L'identité du véritable héros du film nous est dévoilée dès le début, par un long carton d'introduction qui explique que les essais d'écriture sommaires de Đuko (Luka Petrone), le garde du corps du légendaire poète-évêque, ont été retrouvés par hasard au marché au poisson de la ville côtière de Kotor. Cependant, avant qu’on ne fasse sa connaissance, Salatić nous sert un prologue qui montre comment était la vie dans le Monténégro du XIXe siècle. Nous rencontrons Đuko pendant son service, alors qu'il refuse à un jeune héros (ramenant la tête d'un envahisseur turc qu'il vient de couper) d'entrer et de déranger son maître, qui est occupé à lire. Đuko le décrit comme "le chef parmi les barbares et le barbare parmi les chefs".
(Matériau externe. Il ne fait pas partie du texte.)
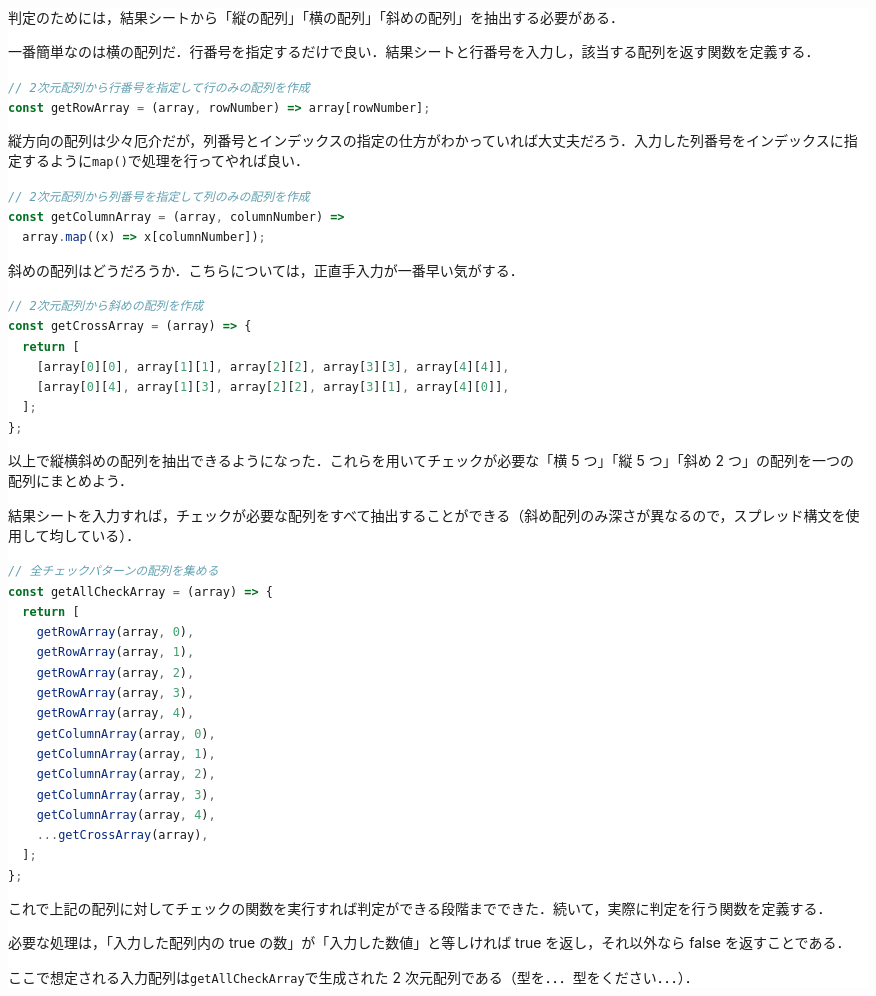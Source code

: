 判定のためには，結果シートから「縦の配列」「横の配列」「斜めの配列」を抽出する必要がある．

一番簡単なのは横の配列だ．行番号を指定するだけで良い．結果シートと行番号を入力し，該当する配列を返す関数を定義する．

```js
// 2次元配列から行番号を指定して行のみの配列を作成
const getRowArray = (array, rowNumber) => array[rowNumber];
```

縦方向の配列は少々厄介だが，列番号とインデックスの指定の仕方がわかっていれば大丈夫だろう．入力した列番号をインデックスに指定するように`map()`で処理を行ってやれば良い．

```js
// 2次元配列から列番号を指定して列のみの配列を作成
const getColumnArray = (array, columnNumber) =>
  array.map((x) => x[columnNumber]);
```

斜めの配列はどうだろうか．こちらについては，正直手入力が一番早い気がする．

```js
// 2次元配列から斜めの配列を作成
const getCrossArray = (array) => {
  return [
    [array[0][0], array[1][1], array[2][2], array[3][3], array[4][4]],
    [array[0][4], array[1][3], array[2][2], array[3][1], array[4][0]],
  ];
};
```

以上で縦横斜めの配列を抽出できるようになった．これらを用いてチェックが必要な「横 5 つ」「縦 5 つ」「斜め 2 つ」の配列を一つの配列にまとめよう．

結果シートを入力すれば，チェックが必要な配列をすべて抽出することができる（斜め配列のみ深さが異なるので，スプレッド構文を使用して均している）．

```js
// 全チェックパターンの配列を集める
const getAllCheckArray = (array) => {
  return [
    getRowArray(array, 0),
    getRowArray(array, 1),
    getRowArray(array, 2),
    getRowArray(array, 3),
    getRowArray(array, 4),
    getColumnArray(array, 0),
    getColumnArray(array, 1),
    getColumnArray(array, 2),
    getColumnArray(array, 3),
    getColumnArray(array, 4),
    ...getCrossArray(array),
  ];
};
```

これで上記の配列に対してチェックの関数を実行すれば判定ができる段階までできた．続いて，実際に判定を行う関数を定義する．

必要な処理は，「入力した配列内の true の数」が「入力した数値」と等しければ true を返し，それ以外なら false を返すことである．

ここで想定される入力配列は`getAllCheckArray`で生成された 2 次元配列である（型を．．．型をください．．．）．
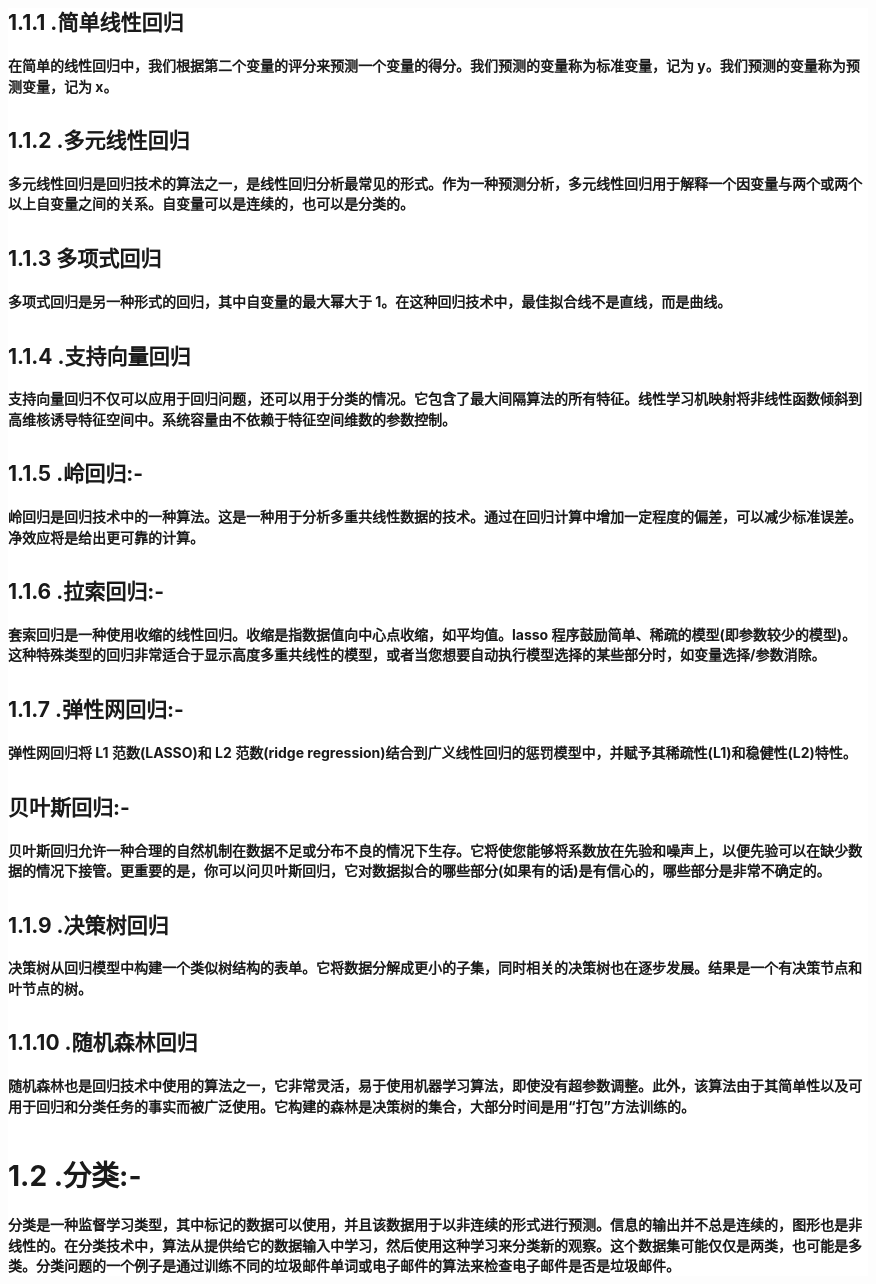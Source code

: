 ## **1.1.1 .简单线性回归**

**在简单的线性回归中，我们根据第二个变量的评分来预测一个变量的得分。我们预测的变量称为标准变量，记为 y。我们预测的变量称为预测变量，记为 x。**

## **1.1.2 .多元线性回归**

**多元线性回归是回归技术的算法之一，是线性回归分析最常见的形式。作为一种预测分析，多元线性回归用于解释一个因变量与两个或两个以上自变量之间的关系。自变量可以是连续的，也可以是分类的。**

## **1.1.3 多项式回归**

**多项式回归是另一种形式的回归，其中自变量的最大幂大于 1。在这种回归技术中，最佳拟合线不是直线，而是曲线。**

## **1.1.4 .支持向量回归**

**支持向量回归不仅可以应用于回归问题，还可以用于分类的情况。它包含了最大间隔算法的所有特征。线性学习机映射将非线性函数倾斜到高维核诱导特征空间中。系统容量由不依赖于特征空间维数的参数控制。**

## **1.1.5 .岭回归:-**

**岭回归是回归技术中的一种算法。这是一种用于分析多重共线性数据的技术。通过在回归计算中增加一定程度的偏差，可以减少标准误差。净效应将是给出更可靠的计算。**

## **1.1.6 .拉索回归:-**

**套索回归是一种使用收缩的线性回归。收缩是指数据值向中心点收缩，如平均值。lasso 程序鼓励简单、稀疏的模型(即参数较少的模型)。这种特殊类型的回归非常适合于显示高度多重共线性的模型，或者当您想要自动执行模型选择的某些部分时，如变量选择/参数消除。**

## **1.1.7 .弹性网回归:-**

**弹性网回归将 L1 范数(LASSO)和 L2 范数(ridge regression)结合到广义线性回归的惩罚模型中，并赋予其稀疏性(L1)和稳健性(L2)特性。**

## **贝叶斯回归:-**

**贝叶斯回归允许一种合理的自然机制在数据不足或分布不良的情况下生存。它将使您能够将系数放在先验和噪声上，以便先验可以在缺少数据的情况下接管。更重要的是，你可以问贝叶斯回归，它对数据拟合的哪些部分(如果有的话)是有信心的，哪些部分是非常不确定的。**

## **1.1.9 .决策树回归**

**决策树从回归模型中构建一个类似树结构的表单。它将数据分解成更小的子集，同时相关的决策树也在逐步发展。结果是一个有决策节点和叶节点的树。**

## **1.1.10 .随机森林回归**

**随机森林也是回归技术中使用的算法之一，它非常灵活，易于使用机器学习算法，即使没有超参数调整。此外，该算法由于其简单性以及可用于回归和分类任务的事实而被广泛使用。它构建的森林是决策树的集合，大部分时间是用“打包”方法训练的。**

# **1.2 .分类:-**

**分类是一种监督学习类型，其中标记的数据可以使用，并且该数据用于以非连续的形式进行预测。信息的输出并不总是连续的，图形也是非线性的。在分类技术中，算法从提供给它的数据输入中学习，然后使用这种学习来分类新的观察。这个数据集可能仅仅是两类，也可能是多类。分类问题的一个例子是通过训练不同的垃圾邮件单词或电子邮件的算法来检查电子邮件是否是垃圾邮件。**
Dans le film, un évêque et poète appelé Morlak (joué par le poète croate Marko Pogačar) est malade et veut trouver un remède à son mal. Il se lance ainsi dans un voyage vers le sud de l’Italie, où il croit qu’il va se remettre. Il est accompagné par sa fille (Vanja Matić), Đuko et un autre garde nommé Božo (Vladimir Milošević). Une fois le groupe installé dans une villa de bord de mer proche de Naples, Morlak se lance dans des échanges philosophiques stimulants avec l'élite intellectuelle locale, ce qui le remet d'un coup face à la dure réalité, de même que Đuko, qui essaie tant de le protéger que cela vire à l’obsession. Quand se présente un compatriote qui vit aussi dans les parages, le comportement jaloux de Đuko monte en flèche…
Comme dans les précédents travaux de Salatić, il y a une certaine distance philosophique entre le cinéaste et ce qu’il essaie de montrer, et l'écart temporel entre l'époque dépeinte et notre monde contemporain ajoute à cela, ce qui montre bien que le réalisateur s'intéresse moins aux faits biographiques et historiques sur Njegoš/Morlak qu'à l’obsession de sa société par rapport au mythe qui entoure ce personnage, alors même que cette société continue de vivre sans s'en soucier dans le même univers fondamentalement patriarcal, avec les mêmes hiérarchies rigides qu'il y a presque deux cents ans.
Cette distance qu'a le réalisateur n’est en rien de l'arrogance, car elle est comblée par un travail artistique colossal sur tous les aspects du film sans exception : la photographie en clair-obscur d’Ivan Marković, le montage méditatif tout à fait adapté de Jelena Maksimović, la musique composée par Toni Cutrone/Mai Mai Mai, à la fois abstraite et variée. Ainsi, Wondrous Is the Silence of My Master est non seulement une œuvre de cinéma magnifiquement réalisée, mais une expérience complètement immersive.
Wondrous Is the Silence of My Master est une coproduction entre le Monténégro, l’Italie, la France, la Croatie et la Serbie pilotée par Meander Film, en coproduction avec Nightswim, Bocalupo Films, Dinaridi Film, Non-Aligned Films et la Radio-Télévision du Monténégro.